*** RECORD SET Section Begins ***

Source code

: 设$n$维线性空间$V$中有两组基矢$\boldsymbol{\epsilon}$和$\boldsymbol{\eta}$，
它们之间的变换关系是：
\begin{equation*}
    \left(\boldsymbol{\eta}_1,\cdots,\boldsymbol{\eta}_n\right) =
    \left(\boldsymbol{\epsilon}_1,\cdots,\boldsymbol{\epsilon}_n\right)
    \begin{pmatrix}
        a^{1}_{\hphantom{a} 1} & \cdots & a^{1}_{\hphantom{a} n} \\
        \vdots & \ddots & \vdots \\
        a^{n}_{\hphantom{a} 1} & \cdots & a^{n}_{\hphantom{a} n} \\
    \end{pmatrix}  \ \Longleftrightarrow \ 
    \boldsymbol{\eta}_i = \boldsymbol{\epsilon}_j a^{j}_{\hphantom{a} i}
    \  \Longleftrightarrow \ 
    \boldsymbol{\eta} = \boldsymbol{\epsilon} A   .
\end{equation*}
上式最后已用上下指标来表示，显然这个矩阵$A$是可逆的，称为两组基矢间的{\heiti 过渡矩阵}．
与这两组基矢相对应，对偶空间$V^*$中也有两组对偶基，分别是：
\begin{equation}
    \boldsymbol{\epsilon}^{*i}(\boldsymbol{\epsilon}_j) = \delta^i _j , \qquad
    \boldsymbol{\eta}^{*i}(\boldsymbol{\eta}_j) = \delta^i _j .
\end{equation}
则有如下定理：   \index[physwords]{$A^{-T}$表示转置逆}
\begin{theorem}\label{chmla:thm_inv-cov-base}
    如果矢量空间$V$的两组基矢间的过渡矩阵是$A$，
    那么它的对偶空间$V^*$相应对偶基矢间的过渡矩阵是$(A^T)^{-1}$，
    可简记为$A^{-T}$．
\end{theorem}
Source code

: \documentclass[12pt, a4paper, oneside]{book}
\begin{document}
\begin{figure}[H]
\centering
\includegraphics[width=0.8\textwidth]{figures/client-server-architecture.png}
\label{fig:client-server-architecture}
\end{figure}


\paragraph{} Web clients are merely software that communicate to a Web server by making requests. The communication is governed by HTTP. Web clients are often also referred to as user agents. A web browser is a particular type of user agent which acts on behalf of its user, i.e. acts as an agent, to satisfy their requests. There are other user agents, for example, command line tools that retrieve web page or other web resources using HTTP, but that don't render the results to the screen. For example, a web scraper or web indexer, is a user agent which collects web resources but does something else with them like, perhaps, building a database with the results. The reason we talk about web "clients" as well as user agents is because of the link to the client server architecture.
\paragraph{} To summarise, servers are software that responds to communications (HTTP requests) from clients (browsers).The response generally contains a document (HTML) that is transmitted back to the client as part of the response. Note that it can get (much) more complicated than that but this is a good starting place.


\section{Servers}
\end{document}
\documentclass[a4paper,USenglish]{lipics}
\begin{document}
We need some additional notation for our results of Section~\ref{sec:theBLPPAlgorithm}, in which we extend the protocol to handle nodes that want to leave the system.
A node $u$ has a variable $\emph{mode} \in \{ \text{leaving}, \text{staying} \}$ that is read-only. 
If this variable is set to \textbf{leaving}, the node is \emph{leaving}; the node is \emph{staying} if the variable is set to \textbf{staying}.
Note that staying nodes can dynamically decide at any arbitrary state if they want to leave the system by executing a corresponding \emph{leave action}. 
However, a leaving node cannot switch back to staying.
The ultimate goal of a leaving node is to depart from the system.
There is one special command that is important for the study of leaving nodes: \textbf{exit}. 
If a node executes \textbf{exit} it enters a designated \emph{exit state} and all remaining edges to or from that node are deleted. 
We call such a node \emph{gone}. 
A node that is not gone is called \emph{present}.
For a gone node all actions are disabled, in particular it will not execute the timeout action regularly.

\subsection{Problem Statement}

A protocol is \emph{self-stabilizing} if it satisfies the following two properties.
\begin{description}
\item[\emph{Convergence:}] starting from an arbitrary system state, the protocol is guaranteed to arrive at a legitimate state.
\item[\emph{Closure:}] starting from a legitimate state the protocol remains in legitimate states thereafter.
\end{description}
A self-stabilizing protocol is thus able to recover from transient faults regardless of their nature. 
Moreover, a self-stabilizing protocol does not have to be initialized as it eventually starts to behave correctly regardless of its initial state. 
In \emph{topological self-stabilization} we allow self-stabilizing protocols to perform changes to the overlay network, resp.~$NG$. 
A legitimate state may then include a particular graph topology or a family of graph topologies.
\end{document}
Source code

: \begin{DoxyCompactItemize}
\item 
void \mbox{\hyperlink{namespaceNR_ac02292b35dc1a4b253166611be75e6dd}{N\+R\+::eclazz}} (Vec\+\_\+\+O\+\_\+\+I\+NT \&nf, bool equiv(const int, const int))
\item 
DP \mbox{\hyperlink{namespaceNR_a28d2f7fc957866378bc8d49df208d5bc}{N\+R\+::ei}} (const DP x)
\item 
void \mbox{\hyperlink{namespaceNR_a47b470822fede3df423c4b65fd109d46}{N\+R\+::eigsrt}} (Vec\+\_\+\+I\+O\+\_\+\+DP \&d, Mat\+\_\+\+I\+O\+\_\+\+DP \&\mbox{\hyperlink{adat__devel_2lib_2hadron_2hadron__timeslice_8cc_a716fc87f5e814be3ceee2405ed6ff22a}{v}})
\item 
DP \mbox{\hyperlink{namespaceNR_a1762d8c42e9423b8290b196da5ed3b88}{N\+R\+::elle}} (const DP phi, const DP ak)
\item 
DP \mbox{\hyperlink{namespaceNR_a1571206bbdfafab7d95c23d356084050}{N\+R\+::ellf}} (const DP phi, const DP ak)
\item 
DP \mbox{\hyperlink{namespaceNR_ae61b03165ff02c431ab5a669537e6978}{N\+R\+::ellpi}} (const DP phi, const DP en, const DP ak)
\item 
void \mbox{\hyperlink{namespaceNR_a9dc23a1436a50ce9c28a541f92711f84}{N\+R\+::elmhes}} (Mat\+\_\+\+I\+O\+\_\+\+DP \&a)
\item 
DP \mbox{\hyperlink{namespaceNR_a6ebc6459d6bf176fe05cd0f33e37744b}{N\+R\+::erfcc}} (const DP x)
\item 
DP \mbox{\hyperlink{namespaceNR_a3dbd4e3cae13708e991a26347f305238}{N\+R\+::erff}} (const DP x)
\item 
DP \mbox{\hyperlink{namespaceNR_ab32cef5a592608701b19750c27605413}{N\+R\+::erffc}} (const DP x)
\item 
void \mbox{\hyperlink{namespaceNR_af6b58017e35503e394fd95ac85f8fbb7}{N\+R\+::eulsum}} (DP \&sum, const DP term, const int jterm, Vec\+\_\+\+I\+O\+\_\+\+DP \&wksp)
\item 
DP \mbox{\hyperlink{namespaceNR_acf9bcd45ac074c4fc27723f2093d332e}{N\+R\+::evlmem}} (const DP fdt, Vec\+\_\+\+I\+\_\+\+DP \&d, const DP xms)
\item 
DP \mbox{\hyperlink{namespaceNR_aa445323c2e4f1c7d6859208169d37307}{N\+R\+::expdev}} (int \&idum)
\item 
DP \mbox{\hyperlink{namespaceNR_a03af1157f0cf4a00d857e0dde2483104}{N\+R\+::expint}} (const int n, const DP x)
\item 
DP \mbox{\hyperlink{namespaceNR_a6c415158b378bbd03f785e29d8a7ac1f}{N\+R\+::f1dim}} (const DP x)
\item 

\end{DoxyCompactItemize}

*** RECORD SET Section Ends ***

> [ASSIGNMENT]:
Give all the records again. Match them exactly.

> [FINISHED TASK]:
Source code

: 设$n$维线性空间$V$中有两组基矢$\boldsymbol{\epsilon}$和$\boldsymbol{\eta}$，
它们之间的变换关系是：
\begin{equation*}
    \left(\boldsymbol{\eta}_1,\cdots,\boldsymbol{\eta}_n\right) =
    \left(\boldsymbol{\epsilon}_1,\cdots,\boldsymbol{\epsilon}_n\right)
    \begin{pmatrix}
        a^{1}_{\hphantom{a} 1} & \cdots & a^{1}_{\hphantom{a} n} \\
        \vdots & \ddots & \vdots \\
        a^{n}_{\hphantom{a} 1} & \cdots & a^{n}_{\hphantom{a} n} \\
    \end{pmatrix}  \ \Longleftrightarrow \ 
    \boldsymbol{\eta}_i = \boldsymbol{\epsilon}_j a^{j}_{\hphantom{a} i}
    \  \Longleftrightarrow \ 
    \boldsymbol{\eta} = \boldsymbol{\epsilon} A   .
\end{equation*}
上式最后已用上下指标来表示，显然这个矩阵$A$是可逆的，称为两组基矢间的{\heiti 过渡矩阵}．
与这两组基矢相对应，对偶空间$V^*$中也有两组对偶基，分别是：
\begin{equation}
    \boldsymbol{\epsilon}^{*i}(\boldsymbol{\epsilon}_j) = \delta^i _j , \qquad
    \boldsymbol{\eta}^{*i}(\boldsymbol{\eta}_j) = \delta^i _j .
\end{equation}
则有如下定理：   \index[physwords]{$A^{-T}$表示转置逆}
\begin{theorem}\label{chmla:thm_inv-cov-base}
    如果矢量空间$V$的两组基矢间的过渡矩阵是$A$，
    那么它的对偶空间$V^*$相应对偶基矢间的过渡矩阵是$(A^T)^{-1}$，
    可简记为$A^{-T}$．
\end{theorem}
Source code

: \documentclass[12pt, a4paper, oneside]{book}
\begin{document}
\begin{figure}[H]
\centering
\includegraphics[width=0.8\textwidth]{figures/client-server-architecture.png}
\label{fig:client-server-architecture}
\end{figure}


\paragraph{} Web clients are merely software that communicate to a Web server by making requests. The communication is governed by HTTP. Web clients are often also referred to as user agents. A web browser is a particular type of user agent which acts on behalf of its user, i.e. acts as an agent, to satisfy their requests. There are other user agents, for example, command line tools that retrieve web page or other web resources using HTTP, but that don't render the results to the screen. For example, a web scraper or web indexer, is a user agent which collects web resources but does something else with them like, perhaps, building a database with the results. The reason we talk about web "clients" as well as user agents is because of the link to the client server architecture.
\paragraph{} To summarise, servers are software that responds to communications (HTTP requests) from clients (browsers).The response generally contains a document (HTML) that is transmitted back to the client as part of the response. Note that it can get (much) more complicated than that but this is a good starting place.


\section{Servers}
\end{document}
\documentclass[a4paper,USenglish]{lipics}
\begin{document}
We need some additional notation for our results of Section~\ref{sec:theBLPPAlgorithm}, in which we extend the protocol to handle nodes that want to leave the system.
A node $u$ has a variable $\emph{mode} \in \{ \text{leaving}, \text{staying} \}$ that is read-only. 
If this variable is set to \textbf{leaving}, the node is \emph{leaving}; the node is \emph{staying} if the variable is set to \textbf{staying}.
Note that staying nodes can dynamically decide at any arbitrary state if they want to leave the system by executing a corresponding \emph{leave action}. 
However, a leaving node cannot switch back to staying.
The ultimate goal of a leaving node is to depart from the system.
There is one special command that is important for the study of leaving nodes: \textbf{exit}. 
If a node executes \textbf{exit} it enters a designated \emph{exit state} and all remaining edges to or from that node are deleted. 
We call such a node \emph{gone}. 
A node that is not gone is called \emph{present}.
For a gone node all actions are disabled, in particular it will not execute the timeout action regularly.

\subsection{Problem Statement}

A protocol is \emph{self-stabilizing} if it satisfies the following two properties.
\begin{description}
\item[\emph{Convergence:}] starting from an arbitrary system state, the protocol is guaranteed to arrive at a legitimate state.
\item[\emph{Closure:}] starting from a legitimate state the protocol remains in legitimate states thereafter.
\end{description}
A self-stabilizing protocol is thus able to recover from transient faults regardless of their nature. 
Moreover, a self-stabilizing protocol does not have to be initialized as it eventually starts to behave correctly regardless of its initial state. 
In \emph{topological self-stabilization} we allow self-stabilizing protocols to perform changes to the overlay network, resp.~$NG$. 
A legitimate state may then include a particular graph topology or a family of graph topologies.
\end{document}
Source code

: \begin{DoxyCompactItemize}
\item 
void \mbox{\hyperlink{namespaceNR_ac02292b35dc1a4b253166611be75e6dd}{N\+R\+::eclazz}} (Vec\+\_\+\+O\+\_\+\+I\+NT \&nf, bool equiv(const int, const int))
\item 
DP \mbox{\hyperlink{namespaceNR_a28d2f7fc957866378bc8d49df208d5bc}{N\+R\+::ei}} (const DP x)
\item 
void \mbox{\hyperlink{namespaceNR_a47b470822fede3df423c4b65fd109d46}{N\+R\+::eigsrt}} (Vec\+\_\+\+I\+O\+\_\+\+DP \&d, Mat\+\_\+\+I\+O\+\_\+\+DP \&\mbox{\hyperlink{adat__devel_2lib_2hadron_2hadron__timeslice_8cc_a716fc87f5e814be3ceee2405ed6ff22a}{v}})
\item 
DP \mbox{\hyperlink{namespaceNR_a1762d8c42e9423b8290b196da5ed3b88}{N\+R\+::elle}} (const DP phi, const DP ak)
\item 
DP \mbox{\hyperlink{namespaceNR_a1571206bbdfafab7d95c23d356084050}{N\+R\+::ellf}} (const DP phi, const DP ak)
\item 
DP \mbox{\hyperlink{namespaceNR_ae61b03165ff02c431ab5a669537e6978}{N\+R\+::ellpi}} (const DP phi, const DP en, const DP ak)
\item 
void \mbox{\hyperlink{namespaceNR_a9dc23a1436a50ce9c28a541f92711f84}{N\+R\+::elmhes}} (Mat\+\_\+\+I\+O\+\_\+\+DP \&a)
\item 
DP \mbox{\hyperlink{namespaceNR_a6ebc6459d6bf176fe05cd0f33e37744b}{N\+R\+::erfcc}} (const DP x)
\item 
DP \mbox{\hyperlink{namespaceNR_a3dbd4e3cae13708e991a26347f305238}{N\+R\+::erff}} (const DP x)
\item 
DP \mbox{\hyperlink{namespaceNR_ab32cef5a592608701b19750c27605413}{N\+R\+::erffc}} (const DP x)
\item 
void \mbox{\hyperlink{namespaceNR_af6b58017e35503e394fd95ac85f8fbb7}{N\+R\+::eulsum}} (DP \&sum, const DP term, const int jterm, Vec\+\_\+\+I\+O\+\_\+\+DP \&wksp)
\item 
DP \mbox{\hyperlink{namespaceNR_acf9bcd45ac074c4fc27723f2093d332e}{N\+R\+::evlmem}} (const DP fdt, Vec\+\_\+\+I\+\_\+\+DP \&d, const DP xms)
\item 
DP \mbox{\hyperlink{namespaceNR_aa445323c2e4f1c7d6859208169d37307}{N\+R\+::expdev}} (int \&idum)
\item 
DP \mbox{\hyperlink{namespaceNR_a03af1157f0cf4a00d857e0dde2483104}{N\+R\+::expint}} (const int n, const DP x)
\item 
DP \mbox{\hyperlink{namespaceNR_a6c415158b378bbd03f785e29d8a7ac1f}{N\+R\+::f1dim}} (const DP x)
\item 

\end{DoxyCompactItemize}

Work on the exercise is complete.